Enviro experts battle despair as doom scenarios roll in.
By Bryan Zandberg -- TheTyee.ca
Oct., 20, 2006 -- It's not just crazy people with the sandwich boards anymore: a lot of level-headed professionals believe the end of our world is nigh. Some top scientists see global warming making much of the planet barely habitable within a few generations. Or sooner.
How then do experts who believe such dire findings, yet plug away at eco-sustainable practices, still find purpose in their work? What keeps them from succumbing to climate despair? Especially after yesterday's much panned announcement by the Conservatives that Canada will wait at least 13 years before imposing "hard caps" on global warming emissions, and won't see significant cuts before 2050? "We've overshot," sighs William Rees into the receiver at the other end of the line. "We've overshot the long-term carrying capacity of the planet to support human life."

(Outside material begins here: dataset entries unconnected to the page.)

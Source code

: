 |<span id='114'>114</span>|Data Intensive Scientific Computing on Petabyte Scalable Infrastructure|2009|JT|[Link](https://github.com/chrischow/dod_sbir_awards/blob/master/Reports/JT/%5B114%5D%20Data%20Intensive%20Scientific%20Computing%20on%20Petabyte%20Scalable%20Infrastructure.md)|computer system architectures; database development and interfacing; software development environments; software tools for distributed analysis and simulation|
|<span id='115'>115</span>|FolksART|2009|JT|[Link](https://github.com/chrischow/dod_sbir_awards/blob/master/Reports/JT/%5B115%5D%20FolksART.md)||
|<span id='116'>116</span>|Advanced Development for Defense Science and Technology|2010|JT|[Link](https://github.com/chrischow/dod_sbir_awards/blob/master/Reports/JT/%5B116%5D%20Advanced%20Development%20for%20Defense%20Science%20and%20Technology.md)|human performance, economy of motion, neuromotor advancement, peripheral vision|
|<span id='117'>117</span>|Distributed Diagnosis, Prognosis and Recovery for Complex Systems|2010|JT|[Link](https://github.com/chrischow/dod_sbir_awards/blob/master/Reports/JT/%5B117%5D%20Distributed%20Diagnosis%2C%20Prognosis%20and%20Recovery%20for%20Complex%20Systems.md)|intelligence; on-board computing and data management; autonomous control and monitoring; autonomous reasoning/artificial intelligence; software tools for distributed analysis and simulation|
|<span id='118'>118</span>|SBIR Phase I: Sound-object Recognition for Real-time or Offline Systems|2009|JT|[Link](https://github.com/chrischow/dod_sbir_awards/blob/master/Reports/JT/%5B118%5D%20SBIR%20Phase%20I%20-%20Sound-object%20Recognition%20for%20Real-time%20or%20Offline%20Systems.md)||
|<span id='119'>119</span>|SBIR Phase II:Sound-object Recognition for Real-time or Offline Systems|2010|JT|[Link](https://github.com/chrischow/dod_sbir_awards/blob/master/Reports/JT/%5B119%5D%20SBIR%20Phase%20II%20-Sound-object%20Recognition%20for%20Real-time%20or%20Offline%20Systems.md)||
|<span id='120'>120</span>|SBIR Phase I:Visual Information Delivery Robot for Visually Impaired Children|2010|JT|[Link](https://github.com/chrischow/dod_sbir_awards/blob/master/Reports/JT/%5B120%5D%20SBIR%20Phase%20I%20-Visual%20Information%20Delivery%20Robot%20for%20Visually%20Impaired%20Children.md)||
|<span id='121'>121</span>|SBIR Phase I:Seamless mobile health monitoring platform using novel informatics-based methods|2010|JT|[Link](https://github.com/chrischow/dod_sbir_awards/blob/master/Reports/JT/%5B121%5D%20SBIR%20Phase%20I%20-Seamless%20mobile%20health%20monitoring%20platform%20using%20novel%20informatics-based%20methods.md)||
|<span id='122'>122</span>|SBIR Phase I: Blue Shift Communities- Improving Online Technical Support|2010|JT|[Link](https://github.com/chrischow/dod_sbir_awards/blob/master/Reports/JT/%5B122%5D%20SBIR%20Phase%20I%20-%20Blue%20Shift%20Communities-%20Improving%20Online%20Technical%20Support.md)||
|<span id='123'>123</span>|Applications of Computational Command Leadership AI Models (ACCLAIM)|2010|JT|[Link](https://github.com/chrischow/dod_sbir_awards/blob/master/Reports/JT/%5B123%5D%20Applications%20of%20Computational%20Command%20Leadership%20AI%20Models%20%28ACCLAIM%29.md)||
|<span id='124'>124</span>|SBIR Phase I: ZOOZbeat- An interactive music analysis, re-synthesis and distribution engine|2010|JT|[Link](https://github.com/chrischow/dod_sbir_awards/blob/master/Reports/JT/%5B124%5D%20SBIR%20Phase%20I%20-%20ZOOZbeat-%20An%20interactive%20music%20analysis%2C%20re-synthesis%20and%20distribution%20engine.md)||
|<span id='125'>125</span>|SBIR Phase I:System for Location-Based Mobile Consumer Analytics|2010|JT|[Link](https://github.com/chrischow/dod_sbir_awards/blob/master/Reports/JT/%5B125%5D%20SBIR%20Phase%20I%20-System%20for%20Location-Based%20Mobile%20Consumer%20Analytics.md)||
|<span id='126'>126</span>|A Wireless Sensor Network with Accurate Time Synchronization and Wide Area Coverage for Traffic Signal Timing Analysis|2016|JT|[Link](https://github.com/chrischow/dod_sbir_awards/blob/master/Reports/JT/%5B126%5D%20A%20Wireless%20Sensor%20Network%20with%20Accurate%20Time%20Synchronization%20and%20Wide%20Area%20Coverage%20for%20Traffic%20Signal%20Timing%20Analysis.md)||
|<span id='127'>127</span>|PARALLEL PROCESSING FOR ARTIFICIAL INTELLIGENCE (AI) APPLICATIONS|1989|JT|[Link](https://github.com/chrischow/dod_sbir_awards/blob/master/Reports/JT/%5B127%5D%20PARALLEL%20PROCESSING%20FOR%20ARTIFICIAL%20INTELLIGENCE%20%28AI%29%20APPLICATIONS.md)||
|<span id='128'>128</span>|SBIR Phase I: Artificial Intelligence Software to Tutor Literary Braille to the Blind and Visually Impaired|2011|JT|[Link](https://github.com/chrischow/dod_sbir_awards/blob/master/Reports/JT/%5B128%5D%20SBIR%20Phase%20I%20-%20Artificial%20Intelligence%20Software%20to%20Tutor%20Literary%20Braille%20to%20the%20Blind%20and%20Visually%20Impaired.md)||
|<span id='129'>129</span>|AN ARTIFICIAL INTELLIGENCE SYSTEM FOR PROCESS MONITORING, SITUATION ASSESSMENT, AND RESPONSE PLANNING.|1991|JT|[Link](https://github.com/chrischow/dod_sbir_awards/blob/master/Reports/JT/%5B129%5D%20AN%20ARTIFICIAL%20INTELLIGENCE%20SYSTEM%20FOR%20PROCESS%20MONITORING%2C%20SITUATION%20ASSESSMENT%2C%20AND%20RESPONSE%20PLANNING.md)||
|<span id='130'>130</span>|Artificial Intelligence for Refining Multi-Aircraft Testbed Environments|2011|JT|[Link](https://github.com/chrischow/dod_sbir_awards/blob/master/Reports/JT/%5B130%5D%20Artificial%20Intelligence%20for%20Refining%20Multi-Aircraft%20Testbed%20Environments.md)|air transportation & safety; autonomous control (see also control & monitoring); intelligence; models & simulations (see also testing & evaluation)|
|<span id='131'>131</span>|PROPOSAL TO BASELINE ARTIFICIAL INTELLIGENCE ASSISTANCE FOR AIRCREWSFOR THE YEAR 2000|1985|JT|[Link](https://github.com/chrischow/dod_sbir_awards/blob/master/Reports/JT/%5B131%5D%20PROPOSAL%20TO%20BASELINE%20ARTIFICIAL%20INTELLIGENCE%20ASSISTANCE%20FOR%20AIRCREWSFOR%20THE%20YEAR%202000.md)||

Rees is the father of the "ecological footprint" and a world famous professor at UBC. We've been talking about new studies that suggest that because of global warming, methane gas previously frozen under the Arctic permafrost is bubbling up and escaping into the atmosphere, forcing us into the arms of global meltdown faster than you can say the Book of Revelations. As a greenhouse gas, methane is 20 times more powerful than carbon.
Climatologists call it an example of a positive feedback loop, which are like vicious ecological circles on crack. The more temperatures rise, the more permafrost melts, contributing more methane into the atmosphere, which in turn causes the earth's temperature to climb again, melting more permafrost, and on and on. We're already seeing the results.
"This year is the first time in tens of thousands of years you could take a kayak to the North Pole," Rees continues, his voice rising and his tone taking on a harder edge. "That's the evidence. So don't give me optimism about technology moving us forward, because it isn't."